The scenario is as follows: +

. Registrations are performed when the Controller and its plugins or applications are started.

.. The Flow Programmer Service registers with the MD SAL for Flow configuration data notifications.
.. The OF Plugin registers (among others) the ‘AddFlow’ RPC implementation with the SAL.
Note that the RPC is defined in the OF Plugin model, and the API is generated during build time. +
[start=2]
. A client application requests a flow add through the REST API of the Controller. (Note that in the AD-SAL, there is a dedicated NB REST API on top of the Flow Programming Service. The MD-SAL provides a common infrastructure where data and functions defined in models can be accessed by means of a common REST API. For more information, see http://datatracker.ietf.org/doc/draft-bierman-netconf-restconf/). The client application provides all parameters for the flow in the REST call.
. Data from the ‘Add Flow’ request is deserialized, and a new flow is created in the Flow Service configuration data tree. (Note that in this example the configuration and operational data trees are separated; this may be different for other services). Note also that the REST call returns success to the caller as soon as the flow data is written to the configuration data tree.
. Since the Flow Programmer Service is registered to receive notifications for data changes in the Flow Service data tree, the MD-SAL generates a ‘data changed’ notification to the Flow Programmer Service.
. The Flow Programmer Service reads the newly added flow, and performs a flow add operation (which is basically the same as in the AD-SAL).
. At some point during the flow addition operation, the Flow Programmer Service needs to tell the OF Plugin to add the flow in the appropriate switch. The Flow Programmer Service uses the OF Plugin generated API to create the RPC input parameter DTO for the “AddFlow” RPC of the OF Plugin.
. The Flow Programmer Service gets the service instance (actually, a proxy), and invokes the “AddFlow” RPC on the service. The MD-SAL will route the request to the appropriate OF Plugin (which implements the requested RPC).
. The `AddFlow' RPC request is routed to the OF Plugin, and the implementation method of the “AddFlow” RPC is invoked.
. The `AddFlow' RPC implementation uses the OF Plugin API to read values from the DTO of the RPC input parameter. (Note that the implementation will use the getter methods of the DTO generated from the yang model of the RPC to read the values from the received DTO.)
. The `AddFlow' RPC is further processed (pretty much the same as in the AD-SAL) and at some point, the corresponding flowmod is sent to the corresponding switch.
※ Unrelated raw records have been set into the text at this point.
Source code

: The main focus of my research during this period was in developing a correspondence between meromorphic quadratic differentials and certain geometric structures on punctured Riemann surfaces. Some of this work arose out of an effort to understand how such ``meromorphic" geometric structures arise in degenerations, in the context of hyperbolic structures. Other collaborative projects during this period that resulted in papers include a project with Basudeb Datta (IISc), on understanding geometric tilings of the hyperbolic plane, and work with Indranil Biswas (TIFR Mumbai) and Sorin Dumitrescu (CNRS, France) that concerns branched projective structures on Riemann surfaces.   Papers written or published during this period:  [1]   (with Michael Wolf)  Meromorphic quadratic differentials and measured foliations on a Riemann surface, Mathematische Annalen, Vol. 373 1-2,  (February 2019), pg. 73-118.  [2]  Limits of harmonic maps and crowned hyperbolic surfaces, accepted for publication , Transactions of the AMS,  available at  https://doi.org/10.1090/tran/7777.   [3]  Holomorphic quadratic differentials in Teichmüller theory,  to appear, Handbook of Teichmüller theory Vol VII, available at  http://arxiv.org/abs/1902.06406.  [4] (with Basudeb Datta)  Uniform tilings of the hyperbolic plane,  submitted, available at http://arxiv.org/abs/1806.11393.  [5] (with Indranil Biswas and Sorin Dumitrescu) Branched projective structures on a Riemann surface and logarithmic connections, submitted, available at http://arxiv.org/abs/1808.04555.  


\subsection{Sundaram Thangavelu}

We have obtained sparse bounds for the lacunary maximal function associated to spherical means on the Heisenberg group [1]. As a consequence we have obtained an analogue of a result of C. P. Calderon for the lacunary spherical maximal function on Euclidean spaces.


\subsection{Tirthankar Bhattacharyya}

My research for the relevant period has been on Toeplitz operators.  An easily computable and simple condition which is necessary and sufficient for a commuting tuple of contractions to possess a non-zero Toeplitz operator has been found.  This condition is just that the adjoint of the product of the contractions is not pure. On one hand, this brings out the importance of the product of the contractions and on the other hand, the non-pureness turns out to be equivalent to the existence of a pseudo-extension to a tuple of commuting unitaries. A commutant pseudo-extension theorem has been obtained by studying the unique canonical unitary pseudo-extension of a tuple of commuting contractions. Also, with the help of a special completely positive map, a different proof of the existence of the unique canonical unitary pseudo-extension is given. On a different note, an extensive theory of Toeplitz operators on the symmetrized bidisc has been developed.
*Q-4: Is there a document that describes how code is generated from the models for the MD-SAL?*

*A-4:* https://wiki.opendaylight.org/view/YANG_Tools:YANG_to_Java_Mapping[Yangtools] documents the Yang to Java generation, including examples of how the yang constructs are mapped into Java classes. You can write unit tests against the generated code. You will have to write implementations of the generated RPC interfaces. The generated code is just Java, and it debugs just like Java.

If you want to play with generating Java from Yang there is a maven archetype to help you get going: https://wiki.opendaylight.org/view/Maven_Archetypes:odl-model-project[Maven Archetypes: ODL Model Project]. +
Or, you can try creating a project in Eclipse as explained at: http://sdntutorials.com/yang-to-java-conversion-how-to-create-maven-project-in-eclipse/[YANG to Java conversion: How to create Maven project in Eclipse].

*Q-5: The code generation tools mention 'producers' and consumers'. How are these related to 'southbound' and 'northbound SAL plugins?*

*A-5:* The difference between southbound and northbound plugins is that the southbound plugins talk protocols to network nodes, and northbound plugins talk application APIs to the controller applications. As far as the SAL is concerned, there is really no north or south. The SAL is basically a data exchange and adaptation mechanism between plugins. The plugin SAL roles (consumer or producer) are defined with respect to the data being moved around or stored by the SAL. A producer implements an API, and provides the data of the API: a consumer uses the API, and consumes the data of the API. +
While 'northbound' and 'southbound' provide a network engineer's view of the SAL, 'consumer' and 'producer' provide a software engineer's view of the SAL, and is shown in the following figure:

.SAL consumer and producer view

image::mdsal-sal-sw-eng.png[]

*Q-6: Where can I find models that have already been defined in OpenDaylight?*

*A-6:* The list of models that have been defined for the SAL and in various plugins can be found in https://wiki.opendaylight.org/view/OpenDaylight_Controller:MD-SAL:Model_Reference[MD-SAL Model Reference].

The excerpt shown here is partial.